投資初心者が知っておきたい自分に合ったiDeCoの選び方

加入する金融機関を選ぶ際の4つのポイント

iDeCoに加入できる運営管理機関(金融機関)は、銀行をはじめ証券会社、生命保険会社などがありますが、選ぶ際に着目して欲しい点は次の4つです。

1:運用商品のラインナップ
運営管理機関によって、取り扱う商品数は3本~64本と幅があります。定期預金などの元本確保型は最低でも1本は入っていますが、投資信託にも色々なタイプがあり、運営管理機関によって取り扱っていないタイプがあることに注意が必要です。主に、国内外の株式や債券に投資するタイプは多くの運営管理機関で取り扱われているのに対し、不動産に投資するタイプや、金に投資するタイプはほんの一部の運営管理機関でしか取り扱っていません。また、投資信託を保有している間にかかり続ける「信託報酬」にも注目したほうがいいでしょう。「信託報酬」は商品ごとに違うので、低い商品があるかチェックするようにしてください。

2:運営管理機関手数料
iDeCoに加入すると、掛金を拠出している間、最低でも毎月167円かかり、これ以外に金融機関に支払う運営管理機関手数料がかかります。運営管理機関手数料は運営管理機関によって、年額0~5400円と大きく異なり、資産形成のスピードに大きな差を与えるため要チェック。とはいえ、これらの手数料はどんなに資産が増えても一律です。一方、信託報酬は、資産が増えれば高くなりますので、信託報酬もチェックして、できるだけ両方が安いところで加入するのが良いでしょう。ちなみに信託報酬とは、投資信託を運営・管理してもらうための経費として、その投資信託を持っている間中、毎日資産から差し引かれる手数料のことです。商品によって異なるもので、純資産総額に対して「年0.1%」とか「年1.5%」などと割合で設定されています。

3:相談窓口
iDeCoを始めると、「掛金の引き落としはいつかな?」とか、「どうやって商品を変更するの?」など疑問が生まれます。そうした時に心強いのが運営管理機関のサポートセンター。たとえば電話受付時間も、夜も土日も受け付けてくれるところもある反面、平日昼間しか受け付けていないところも。また、対応もさまざまなので、加入前に一度電話してみるのも良いでしょう。

4:受取方法の種類
iDeCoで積み立てた資産を60歳以降に受け取る方法には、「年金」、「一時払」、「年金&一時払いの併用」の3種類があります。運営管理機関によっては、併用受取ができないところもありますし、年金で受け取る期間を1年刻みで最長20年まで選べるところもあれば、5年か10年の2択しかないところも。将来どう受け取りたいかイメージして、選択肢をチェックしておくと安心ですね。

投資ビギナーが運用商品をどう選べばいい?

<運営管理機関のナビサービスを使う>
投資商品を買ったことがない人が感じる大きな壁が「どうやって商品を選んだらよいかわからない」ということでしょう。最近では、多くの運営管理機関のウェブサイトで、年齢やリスク許容度に関する質問に答えると、自分に合った投資スタイルと、資産構成の割合を示してくれるナビサービスが提供されています。運営管理機関によっては、申し込みしたあとのマイページにて、このサービスを選ぶと自動的に該当する商品で構成してくれるところもあるので、上手に利用してください。よくわからないから…と100%定期預金にしておくのはもったいないですよ!

<自分で考える>
これまでに多少なりとも投資をしたことがあるなら、自分で考えて決めるのが一番!その場合の考え方は次のとおりです。

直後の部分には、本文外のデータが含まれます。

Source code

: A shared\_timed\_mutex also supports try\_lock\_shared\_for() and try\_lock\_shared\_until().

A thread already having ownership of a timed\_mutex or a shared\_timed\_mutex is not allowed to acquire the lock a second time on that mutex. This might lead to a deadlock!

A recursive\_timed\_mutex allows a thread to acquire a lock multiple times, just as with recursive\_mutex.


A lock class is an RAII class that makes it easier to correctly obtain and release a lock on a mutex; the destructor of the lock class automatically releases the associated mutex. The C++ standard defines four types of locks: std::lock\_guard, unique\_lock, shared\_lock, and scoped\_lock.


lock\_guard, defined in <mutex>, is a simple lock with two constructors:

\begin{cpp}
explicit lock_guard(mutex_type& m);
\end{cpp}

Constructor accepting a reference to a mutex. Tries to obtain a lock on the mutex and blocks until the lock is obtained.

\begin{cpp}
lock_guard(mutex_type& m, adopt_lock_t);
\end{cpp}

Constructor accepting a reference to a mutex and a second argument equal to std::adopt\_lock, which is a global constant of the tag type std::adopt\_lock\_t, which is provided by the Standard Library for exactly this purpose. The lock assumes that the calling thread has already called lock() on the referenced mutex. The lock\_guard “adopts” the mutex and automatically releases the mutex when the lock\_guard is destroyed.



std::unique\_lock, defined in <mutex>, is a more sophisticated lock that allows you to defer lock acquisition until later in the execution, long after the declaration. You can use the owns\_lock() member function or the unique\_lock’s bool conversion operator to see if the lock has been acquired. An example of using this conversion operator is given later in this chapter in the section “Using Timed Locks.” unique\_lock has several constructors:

(1)すでに持っている資産すべての運用状況を洗い出す

(2)その上で元本確保型の割合を考える

少しでも殖やしたいと考えていて、現状資産のほとんどが預貯金など元本確保型で占めているのであれば、iDeCoでは元本確保型の割合を減らすと良いでしょう。また、すでに課税口座で株や投資信託などをしている人は、元本確保型の割合を最小限にして、非課税で運用できるiDeCoにて同内容の商品を買い付けるなど、優先的にiDeCoを活用したいですね。

(3)運用商品の配分を決める

ポイントは「値動きが逆になる資産」、「値動きの大きさが異なる資産」に分散すること。たとえば、株式と債券、国内と海外といった関係です。一般的に株式ファンドが上がる時には債券ファンドは下がる傾向にあるため、全体のリスクを抑えることができます。また、株式ファンドの値動きは大きい一方、債券ファンドは値動きが小さいというのが特徴です。そこで、この2つを組み合わせると値動きがならされるので、株式ファンドだけよりも値動きのブレが小さくなります。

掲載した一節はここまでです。